I'm looking for a sat meter that will tell me what satellite I'm on. I am also looking for the cheapest one.
Thanks.
Thanks.
Phottoman said:I can tell you how I found the satellites I wanted.
Set up your dish and find a signal, any signal. Blind scan that satellite and determine what bird you are on. Use LyngSat as your guide to see where you are and what you are receiveing.
THEN, while on a channel on that sat, move your dish with the motor either East or West, makes no difference, until you lose the signal you are watching. Look on LingSat to see what sat you should be getting in the direction you moved the dish. Since most of the satellites are close enough together once you lose one sat you are on or very close to the next sat. Do a blind scan using the next satellite's name, and see what you get.
Look at the signal strength of what you are receiving, try to improve that by moving the dish a little more in the direction you are looking, and do a re-scan.
Save each sat as you find them.
Keep doing this until you are happy with what you are receiving. A heck of a lot cheaper than ANY meter out there, and you have pride in knowing that you did it yourself.
Photto
Mikey11
That method works fine for a pizza dish, but for aiming at some FTA sats it may be trickier.
I never owned one, but from what I understand from reading about the Super Buddy, it is designed primarily for the DBS markets. DBS birds identify themselves. But you can customize the sat map in the device for your area and tell the device how to identify FTA birds you run across.
I created a custom list with the channel editor for my Pansat 2700A with TPs for all the satellites I'm interested in and I can zero in pretty quickly. I like taking the 2700 for a tool and small TV outside with me. Maybe a bit bulky but it works for me.

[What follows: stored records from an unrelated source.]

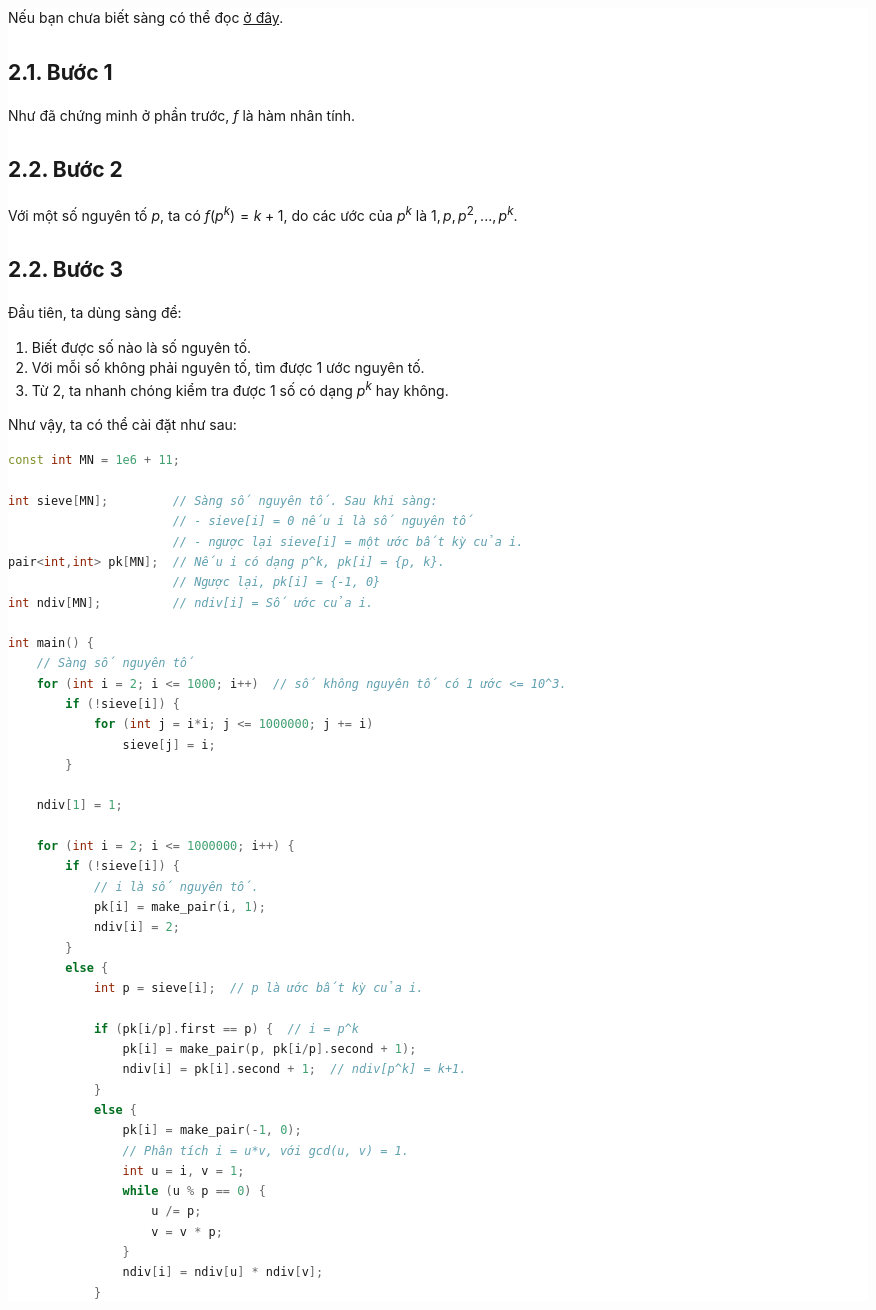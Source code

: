 Nếu bạn chưa biết sàng có thể đọc [ở đây](translate/topcoder/Mathematics-for-Topcoders).


## 2.1. Bước 1

Như đã chứng minh ở phần trước, $f$ là hàm nhân tính.


## 2.2. Bước 2

Với một số nguyên tố $p$, ta có $f(p^k) = k + 1$, do các ước của $p^k$ là $1, p, p^2, ..., p^k$.


## 2.2. Bước 3

Đầu tiên, ta dùng sàng để:

1. Biết được số nào là số nguyên tố.
2. Với mỗi số không phải nguyên tố, tìm được 1 ước nguyên tố.
3. Từ 2, ta nhanh chóng kiểm tra được 1 số có dạng $p^k$ hay không.

Như vậy, ta có thể cài đặt như sau:

```cpp
const int MN = 1e6 + 11;

int sieve[MN];         // Sàng số nguyên tố. Sau khi sàng:
                       // - sieve[i] = 0 nếu i là số nguyên tố
                       // - ngược lại sieve[i] = một ước bất kỳ của i.
pair<int,int> pk[MN];  // Nếu i có dạng p^k, pk[i] = {p, k}.
                       // Ngược lại, pk[i] = {-1, 0}
int ndiv[MN];          // ndiv[i] = Số ước của i.

int main() {
    // Sàng số nguyên tố
    for (int i = 2; i <= 1000; i++)  // số không nguyên tố có 1 ước <= 10^3.
        if (!sieve[i]) {
            for (int j = i*i; j <= 1000000; j += i)
                sieve[j] = i;
        }

    ndiv[1] = 1;

    for (int i = 2; i <= 1000000; i++) {
        if (!sieve[i]) {
            // i là số nguyên tố.
            pk[i] = make_pair(i, 1);
            ndiv[i] = 2;
        }
        else {
            int p = sieve[i];  // p là ước bất kỳ của i.

            if (pk[i/p].first == p) {  // i = p^k
                pk[i] = make_pair(p, pk[i/p].second + 1);
                ndiv[i] = pk[i].second + 1;  // ndiv[p^k] = k+1.
            }
            else {
                pk[i] = make_pair(-1, 0);
                // Phân tích i = u*v, với gcd(u, v) = 1.
                int u = i, v = 1;
                while (u % p == 0) {
                    u /= p;
                    v = v * p;
                }
                ndiv[i] = ndiv[u] * ndiv[v];
            }
```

All I use my 2700 for now is aiming. It works well, but I wish it had a steadier meter. Pansats seem to have very jumpy meters...
More economical solution would be one of these Multifeed Calculators found on the web. Some give quite accurate LNB angles and positions relative to a central LNB in the dish focal point.For a fixed dish with more than one LNB/F now that's another story, that's why I getting a FS1 meter this summer as it should make setting up a fix dish easier.